Reviews of The Death of Me have been very favorable. Nathan S. of DJ Booth wrote "Ahmad’s rhyme skills are as sharp as ever, and perhaps more importantly his time with 4th Avenue Jones has allowed him to develop a style completely and absolutely his own." On the song Run Up on Me Tho, Kevin Gary of HipHopdx wrote that "Ahmad nevers switches up his flow, but it works very well." On the song Writtens, he writes "Ahmad is looking at the younger generation of emcees and finds them wanting." On the album's lead single Get Some Money and Go 2 Jail, DJ Booth wrote that "Ahmad follows closely with raspy-voiced rhymes delivered in the flowing, semi-melodic cadences, resulting in a track that’s not only impossible to keep from getting stuck in your head, but provides some aptly comic social commentary as well." One of the distinct comments made about the album was his voice change to a rapsy sounding voice, quote hiphopdx "his voice sounds blown out and raspy, and, occasionally, one worries he’s running short on air."

On the track I'ma Emcee, Nathan S. wrote "Ahmad not only doing the track’s name justice lyrically, but pulling double duty with some impressive vocals, once again praising his vocals." The track also explores his painful life experiences. On a serious track Like Hip-Hop DJ Booth wrote "ahmad creates a break-up song that covers his relationship with hip-hop and his woman." On the song Dang, Kevin Gary writes he sounds "nakedly emotional and honest." On the track Don’t Run…Again, DJBooth wrote that he "juxtaposes rapid-fire percussion and a single piano stroke melody for an exploration of scared love."
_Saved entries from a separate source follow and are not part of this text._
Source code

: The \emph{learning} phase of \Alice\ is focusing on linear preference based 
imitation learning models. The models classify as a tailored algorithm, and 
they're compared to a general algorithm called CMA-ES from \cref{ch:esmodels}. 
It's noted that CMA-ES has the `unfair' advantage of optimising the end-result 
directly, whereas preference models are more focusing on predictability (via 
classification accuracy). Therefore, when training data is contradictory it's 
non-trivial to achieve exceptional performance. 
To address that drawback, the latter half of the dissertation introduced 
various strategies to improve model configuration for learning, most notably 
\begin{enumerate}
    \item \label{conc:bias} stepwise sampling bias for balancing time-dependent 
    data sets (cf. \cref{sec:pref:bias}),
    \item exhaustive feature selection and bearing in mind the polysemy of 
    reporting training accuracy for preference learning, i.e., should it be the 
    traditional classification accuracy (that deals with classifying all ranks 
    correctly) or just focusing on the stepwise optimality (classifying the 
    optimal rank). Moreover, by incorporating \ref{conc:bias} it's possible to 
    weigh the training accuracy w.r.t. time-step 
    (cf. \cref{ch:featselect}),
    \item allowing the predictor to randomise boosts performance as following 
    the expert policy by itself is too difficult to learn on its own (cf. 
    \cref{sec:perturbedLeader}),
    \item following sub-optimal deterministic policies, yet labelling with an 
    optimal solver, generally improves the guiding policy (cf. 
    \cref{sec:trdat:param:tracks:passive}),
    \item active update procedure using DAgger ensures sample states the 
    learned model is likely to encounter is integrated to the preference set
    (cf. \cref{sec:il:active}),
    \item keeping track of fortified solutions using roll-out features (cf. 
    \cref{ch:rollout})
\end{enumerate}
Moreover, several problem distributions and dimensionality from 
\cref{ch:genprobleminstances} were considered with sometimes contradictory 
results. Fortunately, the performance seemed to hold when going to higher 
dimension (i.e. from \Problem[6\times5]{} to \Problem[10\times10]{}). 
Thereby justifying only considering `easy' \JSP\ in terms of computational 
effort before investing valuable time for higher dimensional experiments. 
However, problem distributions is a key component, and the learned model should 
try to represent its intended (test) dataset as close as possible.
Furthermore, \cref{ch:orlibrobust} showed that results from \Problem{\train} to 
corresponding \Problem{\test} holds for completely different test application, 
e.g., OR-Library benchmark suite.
The overall consensus to the album was that he was back. Hiphopdx wrote "His mature, astute attitude is something other grown, intelligent Hip Hop fans can certainly appreciate". DJ Booth wrote "I can’t believe there’s another rapper in hip-hop history who’s gone so long between dope albums, which makes this more than an album, it makes it a living piece of hip-hop history."

Professional ratings
Review scores
| Source | Rating |
| DJ Booth | Star |
| HipHopDX | Star Half star |

==Track listing==

1. Run up on me Tho (3:55)
2. Writtens (ft. Jurny BIG) (3:28)
3. Get Some Money & Go 2 Jail (ft. Crooked I) (3:22)
4. Don't Run? Trinity (ft. Gabrielle Galindo) (4:05)
5. Nig Can't Tell Me Nunt (4:11)
6. I'ma Emcee (3:56)
7. UPS (3:27)
8. We Doin It (ft. Mesh, Eligh, and Luckyiam) (3:51)
9. Like Hip-Hop (4:03)
10. TK (0:04)
11. Dang (3:11)
12. Don't Run? Again (ft. Nene White) (3:47)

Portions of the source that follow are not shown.